The people behind the food
Behind the kitchen are people with extensive experience from some of the best restaurants in the country. They have worked in environments where standards are high, the pace is fast, and the details matter most. Here, they apply that experience to what truly counts: the ingredients, the craftsmanship, and the flavor. Quality at every stage, from the initial selection to the final touch. Nothing is left to chance, but nothing is made more complicated than necessary either.
The chefs at Le Sund are committed to honesty in both their cooking and their presentation. They believe in doing things right, taking the time when necessary, and letting the ingredients speak for themselves. That is how we believe good food is created.
Maren Høyseth Bjerkeli
Head ChefMaren grew up on a small farm in Isfjorden where they raised dairy cows and sheep. Even as a child, she gained valuable experience that she later brought with her into her career as a chef. She has worked for many years in Oslo as a sous chef at several well-known restaurants, including Cru, Ba53, Pjoltergeist, Schlagergården, and Hotshop. She also helped open Køl in Molde and Restaurant Winther in Oslo.
After several years in Oslo, she moved to Kvitnes in Lofoten, where she was able to combine her interests in cooking, farming, and outdoor life. Maren is also passionate about hunting, fishing, foraging, and free diving.
At Le Sund, Maren will contribute her fantastic ability to combine great flavors with local ingredients and bring out the best in the soil, food, and nature that surround her. She is also looking forward to living close to both the city and nature in Ålesund.
Espen Jensen
Assistant ChefEspen grew up in a small village in Sørfold in Northern Norway, where he was always close to nature and its forces. Growing up in Northern Norway has fueled his desire to be outdoors, to hunt or fish, to ski in rugged mountain terrain, or to free-dive in the ocean.

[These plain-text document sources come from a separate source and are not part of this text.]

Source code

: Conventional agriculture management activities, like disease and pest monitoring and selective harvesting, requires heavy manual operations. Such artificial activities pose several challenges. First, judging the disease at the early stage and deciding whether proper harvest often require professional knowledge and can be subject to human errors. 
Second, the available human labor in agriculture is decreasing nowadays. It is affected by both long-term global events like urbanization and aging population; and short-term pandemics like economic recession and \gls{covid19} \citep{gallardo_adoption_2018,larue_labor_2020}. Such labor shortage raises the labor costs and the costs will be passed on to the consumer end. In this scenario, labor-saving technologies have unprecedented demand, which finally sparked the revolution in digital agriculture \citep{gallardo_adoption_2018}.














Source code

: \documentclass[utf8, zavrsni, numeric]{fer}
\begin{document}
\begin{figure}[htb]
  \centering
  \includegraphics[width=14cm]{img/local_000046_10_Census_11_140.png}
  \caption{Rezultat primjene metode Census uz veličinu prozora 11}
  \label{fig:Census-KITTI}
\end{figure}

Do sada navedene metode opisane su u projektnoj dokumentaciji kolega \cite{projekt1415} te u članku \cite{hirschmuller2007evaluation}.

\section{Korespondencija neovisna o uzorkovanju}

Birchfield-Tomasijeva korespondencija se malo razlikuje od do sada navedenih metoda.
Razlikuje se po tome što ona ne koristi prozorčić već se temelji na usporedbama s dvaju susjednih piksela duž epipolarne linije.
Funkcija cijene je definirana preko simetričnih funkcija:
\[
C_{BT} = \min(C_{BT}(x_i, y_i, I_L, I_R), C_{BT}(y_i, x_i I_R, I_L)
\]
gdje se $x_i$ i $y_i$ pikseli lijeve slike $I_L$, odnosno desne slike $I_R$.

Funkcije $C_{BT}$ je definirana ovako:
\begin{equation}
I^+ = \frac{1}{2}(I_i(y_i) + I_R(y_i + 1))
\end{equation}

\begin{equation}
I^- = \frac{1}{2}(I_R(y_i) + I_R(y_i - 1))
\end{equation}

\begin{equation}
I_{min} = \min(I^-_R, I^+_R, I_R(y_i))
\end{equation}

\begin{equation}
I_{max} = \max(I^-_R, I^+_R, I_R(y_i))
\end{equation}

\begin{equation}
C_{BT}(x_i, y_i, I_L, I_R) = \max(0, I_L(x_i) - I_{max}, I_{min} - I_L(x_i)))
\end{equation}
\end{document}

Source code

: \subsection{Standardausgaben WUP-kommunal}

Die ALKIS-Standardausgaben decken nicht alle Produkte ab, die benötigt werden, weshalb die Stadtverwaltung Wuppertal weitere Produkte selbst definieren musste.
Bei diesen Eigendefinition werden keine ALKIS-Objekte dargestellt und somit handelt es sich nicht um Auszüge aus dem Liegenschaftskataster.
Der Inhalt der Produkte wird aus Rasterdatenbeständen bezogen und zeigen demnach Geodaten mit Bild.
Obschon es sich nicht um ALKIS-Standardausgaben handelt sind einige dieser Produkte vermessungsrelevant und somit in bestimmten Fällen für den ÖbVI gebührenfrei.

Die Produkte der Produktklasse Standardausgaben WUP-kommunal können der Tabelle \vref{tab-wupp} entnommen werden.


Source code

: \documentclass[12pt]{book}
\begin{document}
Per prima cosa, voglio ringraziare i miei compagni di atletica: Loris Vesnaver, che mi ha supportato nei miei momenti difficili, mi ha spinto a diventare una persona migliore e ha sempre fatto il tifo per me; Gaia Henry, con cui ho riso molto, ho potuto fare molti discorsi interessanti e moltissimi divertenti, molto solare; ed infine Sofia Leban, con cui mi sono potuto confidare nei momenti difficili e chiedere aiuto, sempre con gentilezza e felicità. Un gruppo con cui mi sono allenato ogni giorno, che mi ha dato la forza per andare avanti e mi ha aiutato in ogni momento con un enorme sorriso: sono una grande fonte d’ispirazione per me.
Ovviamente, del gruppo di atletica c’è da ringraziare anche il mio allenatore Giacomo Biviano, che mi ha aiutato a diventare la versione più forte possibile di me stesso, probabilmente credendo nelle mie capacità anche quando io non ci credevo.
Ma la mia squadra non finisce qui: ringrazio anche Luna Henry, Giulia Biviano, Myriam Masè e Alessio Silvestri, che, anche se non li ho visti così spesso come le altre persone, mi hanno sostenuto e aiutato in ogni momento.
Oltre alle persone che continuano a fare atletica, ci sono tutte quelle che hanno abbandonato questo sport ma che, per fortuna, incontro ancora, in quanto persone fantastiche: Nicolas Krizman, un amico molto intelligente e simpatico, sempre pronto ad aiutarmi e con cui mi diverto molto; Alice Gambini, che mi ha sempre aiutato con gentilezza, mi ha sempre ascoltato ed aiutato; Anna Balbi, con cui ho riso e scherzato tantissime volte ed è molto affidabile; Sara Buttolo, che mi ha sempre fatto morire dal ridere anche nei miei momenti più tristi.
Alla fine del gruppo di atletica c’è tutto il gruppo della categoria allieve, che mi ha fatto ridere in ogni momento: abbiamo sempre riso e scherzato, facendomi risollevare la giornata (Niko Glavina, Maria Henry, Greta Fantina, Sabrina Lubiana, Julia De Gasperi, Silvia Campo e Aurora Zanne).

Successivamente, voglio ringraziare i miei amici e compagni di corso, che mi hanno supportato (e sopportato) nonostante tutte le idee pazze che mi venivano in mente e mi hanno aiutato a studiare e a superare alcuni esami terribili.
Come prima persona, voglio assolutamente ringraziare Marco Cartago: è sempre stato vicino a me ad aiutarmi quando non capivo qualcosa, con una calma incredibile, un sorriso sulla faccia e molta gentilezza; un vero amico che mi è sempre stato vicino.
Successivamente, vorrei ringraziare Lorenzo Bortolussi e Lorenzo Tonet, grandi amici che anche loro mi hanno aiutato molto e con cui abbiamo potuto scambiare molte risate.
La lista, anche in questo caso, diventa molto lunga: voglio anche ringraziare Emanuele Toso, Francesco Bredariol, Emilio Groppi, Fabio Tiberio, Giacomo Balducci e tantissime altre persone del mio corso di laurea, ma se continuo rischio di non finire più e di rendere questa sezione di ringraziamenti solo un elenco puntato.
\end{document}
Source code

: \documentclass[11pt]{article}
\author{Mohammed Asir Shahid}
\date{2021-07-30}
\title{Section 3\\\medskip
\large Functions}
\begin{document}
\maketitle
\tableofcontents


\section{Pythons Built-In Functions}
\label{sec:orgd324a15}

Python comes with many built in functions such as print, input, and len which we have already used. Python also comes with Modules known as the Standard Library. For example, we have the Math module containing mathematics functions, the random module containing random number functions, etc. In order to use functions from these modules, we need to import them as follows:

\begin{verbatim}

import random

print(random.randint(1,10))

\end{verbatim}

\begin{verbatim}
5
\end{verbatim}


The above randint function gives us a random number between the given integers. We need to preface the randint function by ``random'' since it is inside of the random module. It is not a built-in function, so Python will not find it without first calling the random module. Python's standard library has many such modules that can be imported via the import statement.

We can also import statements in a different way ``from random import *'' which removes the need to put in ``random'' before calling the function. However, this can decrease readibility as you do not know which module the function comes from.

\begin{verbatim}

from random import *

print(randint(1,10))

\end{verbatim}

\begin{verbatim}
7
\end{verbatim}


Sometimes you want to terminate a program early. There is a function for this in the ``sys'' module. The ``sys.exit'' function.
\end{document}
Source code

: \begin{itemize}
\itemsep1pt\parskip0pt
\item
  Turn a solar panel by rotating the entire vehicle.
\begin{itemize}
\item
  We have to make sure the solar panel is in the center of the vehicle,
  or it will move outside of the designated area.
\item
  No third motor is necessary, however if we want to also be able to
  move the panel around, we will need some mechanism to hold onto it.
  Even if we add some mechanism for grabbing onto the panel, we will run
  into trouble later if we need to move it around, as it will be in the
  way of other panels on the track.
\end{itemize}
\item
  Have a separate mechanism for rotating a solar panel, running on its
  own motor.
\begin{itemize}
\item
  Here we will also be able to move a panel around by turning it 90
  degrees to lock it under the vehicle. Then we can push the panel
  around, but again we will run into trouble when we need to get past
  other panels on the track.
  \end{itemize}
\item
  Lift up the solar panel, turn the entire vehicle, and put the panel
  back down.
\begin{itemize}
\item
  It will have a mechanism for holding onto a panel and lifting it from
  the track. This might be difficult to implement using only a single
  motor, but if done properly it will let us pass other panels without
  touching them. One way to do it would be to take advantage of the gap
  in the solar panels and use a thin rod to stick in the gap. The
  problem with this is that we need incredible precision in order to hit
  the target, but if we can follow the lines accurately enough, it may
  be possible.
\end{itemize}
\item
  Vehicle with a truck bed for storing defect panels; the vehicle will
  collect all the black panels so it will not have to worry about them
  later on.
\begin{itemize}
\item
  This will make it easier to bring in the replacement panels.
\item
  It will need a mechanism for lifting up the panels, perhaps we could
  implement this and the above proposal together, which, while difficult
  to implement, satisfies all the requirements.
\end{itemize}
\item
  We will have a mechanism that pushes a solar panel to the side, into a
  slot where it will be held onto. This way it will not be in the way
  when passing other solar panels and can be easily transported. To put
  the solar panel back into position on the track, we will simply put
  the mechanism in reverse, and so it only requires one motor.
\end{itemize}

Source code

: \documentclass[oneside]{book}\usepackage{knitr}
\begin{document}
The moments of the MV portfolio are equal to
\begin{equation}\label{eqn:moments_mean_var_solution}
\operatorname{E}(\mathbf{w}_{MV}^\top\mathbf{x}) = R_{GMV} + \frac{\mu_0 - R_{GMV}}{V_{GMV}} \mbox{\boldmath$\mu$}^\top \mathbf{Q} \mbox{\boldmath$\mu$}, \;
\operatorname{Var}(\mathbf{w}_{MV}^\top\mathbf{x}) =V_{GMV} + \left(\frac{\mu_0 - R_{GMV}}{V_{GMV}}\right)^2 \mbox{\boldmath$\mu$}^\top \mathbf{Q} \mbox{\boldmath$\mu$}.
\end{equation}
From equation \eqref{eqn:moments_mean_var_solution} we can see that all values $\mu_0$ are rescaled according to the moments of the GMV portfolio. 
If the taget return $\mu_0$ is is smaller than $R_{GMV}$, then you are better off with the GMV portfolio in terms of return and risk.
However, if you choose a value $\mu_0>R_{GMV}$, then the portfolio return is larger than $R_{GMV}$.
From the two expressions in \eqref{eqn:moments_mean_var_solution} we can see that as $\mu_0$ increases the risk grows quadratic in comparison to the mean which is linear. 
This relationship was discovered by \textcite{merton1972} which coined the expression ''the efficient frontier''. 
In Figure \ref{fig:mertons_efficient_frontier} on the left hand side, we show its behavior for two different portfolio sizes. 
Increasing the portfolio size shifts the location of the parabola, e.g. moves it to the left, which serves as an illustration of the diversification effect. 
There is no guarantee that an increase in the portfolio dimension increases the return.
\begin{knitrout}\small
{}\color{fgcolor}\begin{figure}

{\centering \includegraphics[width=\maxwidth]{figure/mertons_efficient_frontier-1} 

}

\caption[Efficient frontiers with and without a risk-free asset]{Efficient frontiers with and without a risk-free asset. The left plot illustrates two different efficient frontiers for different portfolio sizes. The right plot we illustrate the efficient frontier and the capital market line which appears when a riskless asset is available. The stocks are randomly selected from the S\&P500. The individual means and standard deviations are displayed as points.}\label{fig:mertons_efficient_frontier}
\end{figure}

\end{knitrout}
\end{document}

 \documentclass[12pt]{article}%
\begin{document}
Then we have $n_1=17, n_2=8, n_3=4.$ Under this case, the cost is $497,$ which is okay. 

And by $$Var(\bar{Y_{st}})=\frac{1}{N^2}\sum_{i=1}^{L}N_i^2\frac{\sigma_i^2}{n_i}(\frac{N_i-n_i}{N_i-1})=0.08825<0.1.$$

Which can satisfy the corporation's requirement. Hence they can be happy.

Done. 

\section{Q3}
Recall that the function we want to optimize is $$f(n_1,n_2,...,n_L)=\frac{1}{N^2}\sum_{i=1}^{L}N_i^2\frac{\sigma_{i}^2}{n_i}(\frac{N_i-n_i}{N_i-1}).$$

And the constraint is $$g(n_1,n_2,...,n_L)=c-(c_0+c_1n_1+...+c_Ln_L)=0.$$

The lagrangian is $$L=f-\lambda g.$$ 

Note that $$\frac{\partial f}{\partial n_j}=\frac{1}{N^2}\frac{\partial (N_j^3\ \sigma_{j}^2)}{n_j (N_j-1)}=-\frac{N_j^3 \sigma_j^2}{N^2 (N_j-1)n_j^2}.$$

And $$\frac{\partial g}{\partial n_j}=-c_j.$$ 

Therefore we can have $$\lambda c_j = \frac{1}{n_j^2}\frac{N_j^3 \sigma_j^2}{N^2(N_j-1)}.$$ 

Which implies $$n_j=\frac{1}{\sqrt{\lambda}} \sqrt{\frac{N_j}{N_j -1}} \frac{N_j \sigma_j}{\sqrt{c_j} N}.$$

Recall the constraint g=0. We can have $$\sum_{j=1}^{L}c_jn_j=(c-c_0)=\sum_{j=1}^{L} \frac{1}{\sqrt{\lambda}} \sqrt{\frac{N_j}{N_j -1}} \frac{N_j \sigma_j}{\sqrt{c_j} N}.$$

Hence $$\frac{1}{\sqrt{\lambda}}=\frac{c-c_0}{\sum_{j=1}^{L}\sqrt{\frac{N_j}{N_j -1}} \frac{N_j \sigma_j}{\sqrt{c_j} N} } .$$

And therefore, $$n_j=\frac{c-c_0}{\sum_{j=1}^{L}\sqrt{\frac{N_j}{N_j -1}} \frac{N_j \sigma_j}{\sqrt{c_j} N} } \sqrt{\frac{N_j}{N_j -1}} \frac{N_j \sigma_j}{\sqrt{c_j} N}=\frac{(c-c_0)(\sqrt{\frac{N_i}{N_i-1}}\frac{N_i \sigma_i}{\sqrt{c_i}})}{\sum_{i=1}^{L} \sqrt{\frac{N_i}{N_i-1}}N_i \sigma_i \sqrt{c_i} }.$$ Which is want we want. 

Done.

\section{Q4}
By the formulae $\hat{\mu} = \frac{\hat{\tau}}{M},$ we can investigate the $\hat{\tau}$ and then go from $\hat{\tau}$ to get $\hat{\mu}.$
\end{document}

Espen has several years of experience as a chef and sous chef at restaurants including Roast in Bodø, Golden Chimp, and Micheals in Oslo. He has also run a food truck in Prindsens Hage and at Salt in Oslo. After several years in Oslo, Espen moved back to Northern Norway and to Kvitnes Farm, where he has worked as a sous chef.
In Ålesund and at Le Sund, Espen looks forward to sharing his experience in creating exciting flavors, combined with his deep interest in nature and local ingredients, through foraging, hunting, and fishing.
Ronny Kolvik
Concept ManagerRonny Kolvik is a renowned chef and entrepreneur with over 20 years of experience at the top of the Norwegian culinary scene. He has served as head chef at some of Norway’s most prominent restaurants, including Palace Grill, Ylajali, and Arakataka in Oslo, and has won an Olympic gold medal with the Norwegian national culinary team.
Ronny is one of the founders and concept owners of Restauranthuset Bro, where he has established a strong reputation in the culinary world by focusing on local ingredients, coastal traditions, and seasonal menus. The restaurant serves as a gathering place in Ålesund for both locals and visitors seeking a delicious and memorable dining experience.
In addition to Le Sund, Ronny is the founder of Bryt Tapas, and he is also a co-owner and COO of Norbruk/Nor Facility—a growing company specializing in cafeteria operations, catering, and food production.
Throughout his career, Ronny has combined a passion for food, a respect for ingredients, and a strong entrepreneurial spirit—always with the goal of enhancing the dining experience and contributing to a vibrant restaurant scene in the region.